___ MATERIALS PROVIDED ___

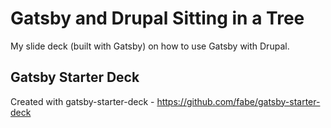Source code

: # Gatsby and Drupal Sitting in a Tree

My slide deck (built with Gatsby) on how to use Gatsby with Drupal.

## Gatsby Starter Deck

Created with gatsby-starter-deck - https://github.com/fabe/gatsby-starter-deck


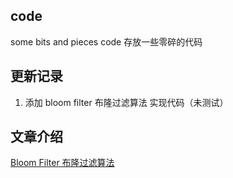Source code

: ## code
some bits and pieces code 
存放一些零碎的代码 

## 更新记录
1. 添加 bloom filter 布隆过滤算法 实现代码（未测试）


## 文章介绍
[Bloom Filter 布隆过滤算法](https://zhongsx.github.io/2016/09/11/bloom-filter/)


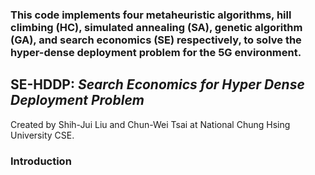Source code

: ### This code implements four metaheuristic algorithms, hill climbing (HC), simulated annealing (SA), genetic algorithm (GA), and search economics (SE) respectively, to solve the hyper-dense deployment problem for the 5G environment.

## SE-HDDP: *Search Economics for Hyper Dense Deployment Problem*
Created by Shih-Jui Liu and Chun-Wei Tsai at National Chung Hsing University CSE.

### Introduction
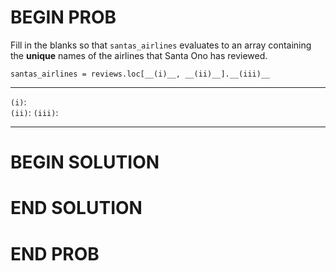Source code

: # BEGIN PROB

Fill in the blanks so that `santas_airlines` evaluates to an array
containing the **unique** names of the airlines that Santa Ono has
reviewed.

    santas_airlines = reviews.loc[__(i)__, __(ii)__].__(iii)__

  --------- ----------
  `(i)`:    
  `(ii)`:   `(iii)`:
  --------- ----------

# BEGIN SOLUTION

# END SOLUTION

# END PROB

___

▸ **WHAT TO WORK ON**
Locate all lines in the listing above with the word "that" and copy them.

▸ **WRITTEN ANSWER**
Fill in the blanks so that `santas_airlines` evaluates to an array
containing the **unique** names of the airlines that Santa Ono has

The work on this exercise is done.